Source data
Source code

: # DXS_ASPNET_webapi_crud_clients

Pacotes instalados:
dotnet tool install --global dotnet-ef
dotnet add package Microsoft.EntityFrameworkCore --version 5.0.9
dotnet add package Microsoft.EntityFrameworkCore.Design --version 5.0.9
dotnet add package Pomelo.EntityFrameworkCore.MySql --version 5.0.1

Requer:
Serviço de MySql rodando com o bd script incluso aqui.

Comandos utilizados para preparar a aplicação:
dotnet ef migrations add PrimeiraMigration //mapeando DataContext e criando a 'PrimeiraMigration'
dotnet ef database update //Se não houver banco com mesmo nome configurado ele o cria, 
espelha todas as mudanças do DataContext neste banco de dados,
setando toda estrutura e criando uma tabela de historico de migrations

==

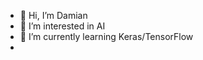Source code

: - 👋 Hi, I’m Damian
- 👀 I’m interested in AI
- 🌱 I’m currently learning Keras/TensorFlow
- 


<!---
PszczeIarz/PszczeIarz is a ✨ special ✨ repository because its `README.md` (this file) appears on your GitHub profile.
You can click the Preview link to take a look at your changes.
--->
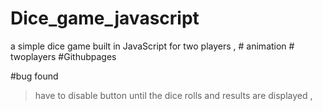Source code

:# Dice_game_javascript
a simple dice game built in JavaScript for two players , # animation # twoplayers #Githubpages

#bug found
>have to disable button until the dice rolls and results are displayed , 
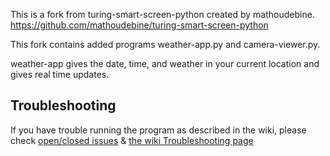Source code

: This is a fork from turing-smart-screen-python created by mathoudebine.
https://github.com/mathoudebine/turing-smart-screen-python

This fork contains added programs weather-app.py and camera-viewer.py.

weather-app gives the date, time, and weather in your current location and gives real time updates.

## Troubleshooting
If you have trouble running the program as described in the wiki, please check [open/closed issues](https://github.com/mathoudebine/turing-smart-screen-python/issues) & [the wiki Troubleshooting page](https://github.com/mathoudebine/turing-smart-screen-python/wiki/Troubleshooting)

The problem
Which lines of the records hold the string "fork"? Copy each one.

Expected answer
: This is a fork from turing-smart-screen-python created by mathoudebine.
This fork contains added programs weather-app.py and camera-viewer.py.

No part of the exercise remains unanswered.